Washington Post Inks OpenAI Licensing Deal for Search
The Washington Post, owned by Amazon founder Jeff Bezos, has gone into business with artificial-intelligence powerhouse OpenAI.
The Post said it entered into a “strategic partnership” with OpenAI to make the newspaper’s content “more accessible” in ChatGPT. Under the agreement, ChatGPT will display summaries, quotes and links to original reporting from the Washington Post in response to relevant search queries. ChatGPT will featur the Post’s content across politics, global affairs, business, technology and more, “always with clear attribution and direct links to full articles,” the newspaper said.
According to the Post, the partnership with OpenAI “reflects a shared commitment to making reliable, factual information easier to find and engage with, especially on complex or fast-moving topics, where timely, well-sourced reporting, like that of The Post, matters most.”
According to OpenAI the deal is similar to partnerships it has formed with more than 20 news publishers, bringing its technology to more than 160 outlets and “hundreds of content brands” in more than 20 languages.
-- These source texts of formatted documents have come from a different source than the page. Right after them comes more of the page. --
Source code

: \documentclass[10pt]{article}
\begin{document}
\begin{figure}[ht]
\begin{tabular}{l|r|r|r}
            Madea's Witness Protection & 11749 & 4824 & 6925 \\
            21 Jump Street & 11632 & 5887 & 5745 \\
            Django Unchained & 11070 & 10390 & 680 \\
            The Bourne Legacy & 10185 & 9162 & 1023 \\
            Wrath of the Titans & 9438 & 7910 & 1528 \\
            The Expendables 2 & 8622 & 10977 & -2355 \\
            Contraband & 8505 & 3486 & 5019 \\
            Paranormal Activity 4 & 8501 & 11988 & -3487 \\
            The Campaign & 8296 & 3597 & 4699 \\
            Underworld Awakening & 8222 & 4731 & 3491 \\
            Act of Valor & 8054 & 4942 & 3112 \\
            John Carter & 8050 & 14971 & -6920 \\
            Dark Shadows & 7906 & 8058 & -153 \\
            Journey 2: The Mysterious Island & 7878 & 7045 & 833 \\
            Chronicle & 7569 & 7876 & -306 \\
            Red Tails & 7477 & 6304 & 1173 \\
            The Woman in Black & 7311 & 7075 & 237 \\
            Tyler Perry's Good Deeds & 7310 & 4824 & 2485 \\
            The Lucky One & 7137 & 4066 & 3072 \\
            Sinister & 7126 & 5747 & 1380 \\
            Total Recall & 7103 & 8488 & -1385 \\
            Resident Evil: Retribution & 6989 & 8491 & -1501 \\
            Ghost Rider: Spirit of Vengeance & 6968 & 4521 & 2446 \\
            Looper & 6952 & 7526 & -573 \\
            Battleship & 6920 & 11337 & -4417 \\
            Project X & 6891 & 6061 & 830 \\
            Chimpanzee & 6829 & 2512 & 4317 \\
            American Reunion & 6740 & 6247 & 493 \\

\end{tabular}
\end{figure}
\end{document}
Those partners include News Corp, the Associated Press, Axel Springer, The Atlantic, Dotdash Meredith, Financial Times, LeMonde, Prisa Media, Time, Vox Media and Condé Nast. In another camp are the New York Times and other newspapers, which have sued OpenAI as well as Microsoft, alleging the tech companies engaged in copyright infringement by using the publishers’ content to train their AI systems.
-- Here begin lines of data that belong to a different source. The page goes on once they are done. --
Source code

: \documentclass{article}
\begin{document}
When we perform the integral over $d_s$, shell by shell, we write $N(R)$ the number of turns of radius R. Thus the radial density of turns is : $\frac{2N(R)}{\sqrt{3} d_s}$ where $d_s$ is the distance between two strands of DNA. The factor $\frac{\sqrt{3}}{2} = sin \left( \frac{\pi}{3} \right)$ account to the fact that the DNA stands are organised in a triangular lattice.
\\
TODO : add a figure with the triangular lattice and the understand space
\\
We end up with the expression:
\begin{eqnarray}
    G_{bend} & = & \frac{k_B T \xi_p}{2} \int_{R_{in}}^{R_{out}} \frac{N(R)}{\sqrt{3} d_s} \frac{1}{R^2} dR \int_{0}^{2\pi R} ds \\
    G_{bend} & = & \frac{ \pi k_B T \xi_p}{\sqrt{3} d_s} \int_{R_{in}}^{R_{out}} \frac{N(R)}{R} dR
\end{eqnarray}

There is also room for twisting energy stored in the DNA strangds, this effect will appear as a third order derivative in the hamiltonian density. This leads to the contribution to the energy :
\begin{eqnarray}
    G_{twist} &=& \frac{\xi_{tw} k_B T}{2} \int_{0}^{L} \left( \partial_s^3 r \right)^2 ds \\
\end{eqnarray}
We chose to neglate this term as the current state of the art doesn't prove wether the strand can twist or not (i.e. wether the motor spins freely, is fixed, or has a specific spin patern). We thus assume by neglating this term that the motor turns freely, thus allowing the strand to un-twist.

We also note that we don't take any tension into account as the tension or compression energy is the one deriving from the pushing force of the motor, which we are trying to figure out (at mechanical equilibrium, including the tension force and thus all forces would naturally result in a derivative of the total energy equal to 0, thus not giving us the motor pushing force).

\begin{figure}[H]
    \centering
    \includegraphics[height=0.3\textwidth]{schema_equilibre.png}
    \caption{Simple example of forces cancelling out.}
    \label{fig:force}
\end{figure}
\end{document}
In a statement, Peter Elkins-Williams, head of global partnerships at the Washington Post, said, “We’re all in on meeting our audiences where they are. Ensuring ChatGPT users have our impactful reporting at their fingertips builds on our commitment to provide access where, how and when our audiences want it.”
OpenAI says that more than 500 million people use ChatGPT weekly for searches. Varun Shetty, head of media partnerships at OpenAI, said in a statement, “By investing in high-quality journalism by partners like The Washington Post, we’re helping ensure our users get timely, trustworthy information when they need it.”
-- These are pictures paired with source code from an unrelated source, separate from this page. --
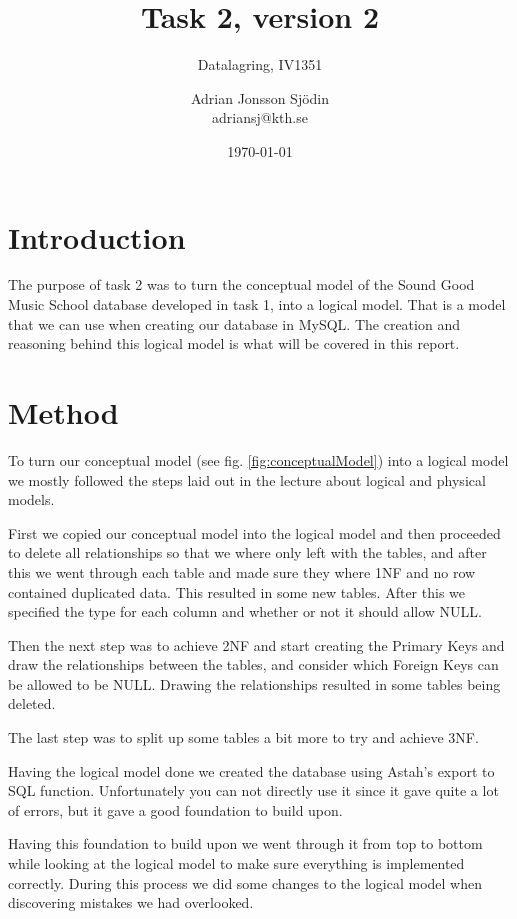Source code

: \documentclass[a4paper]{scrreprt}
\title{Task 2, version 2}
\subtitle{Datalagring, IV1351}
\author{Adrian Jonsson Sjödin \\ adriansj@kth.se}
\date{\today}
\begin{document}
\maketitle

\tableofcontents %

\chapter{Introduction}
The purpose of task 2 was to turn the conceptual model of the Sound Good Music School database developed in task 1, into a logical model. That is a model that we can 
use when creating our database in MySQL. The creation and reasoning behind this logical model is what will be covered in this report.



\chapter{Method}
To turn our conceptual model (see fig. \ref{fig:conceptualModel}) into a logical model we mostly followed the steps laid out in the lecture about logical and physical models.

First we copied our conceptual model into the logical model and then proceeded to delete all relationships so that we where only left with the tables, and after this we 
went through each table and made sure they where 1NF and no row contained duplicated data. This resulted in some new tables. After this we specified the type for each column 
and whether or not it should allow NULL.

Then the next step was to achieve 2NF and start creating the Primary Keys and draw the relationships between the tables, and consider which Foreign Keys can be allowed 
to be NULL. Drawing the relationships resulted in some tables being deleted.

The last step was to split up some tables a bit more to try and achieve 3NF.

Having the logical model done we created the database using Astah's export to SQL function. Unfortunately you can not directly use it since it gave quite a lot of errors,
but it gave a good foundation to build upon.

Having this foundation to build upon we went through it from top to bottom while looking at the logical model to make sure everything is implemented correctly. During this process 
we did some changes to the logical model when discovering mistakes we had overlooked. 
\end{document}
This past year, the Washington Post launched generative AI experiments “built by news for news,” including Ask the Post AI and Climate Answers. The paper says it also has “broadened its coverage accessibility for users” through AI-powered summaries and audio. “The Post continues to be LLM-agnostic as it embraces and builds its own range of AI-powered solutions for both its business and its users,” the company said.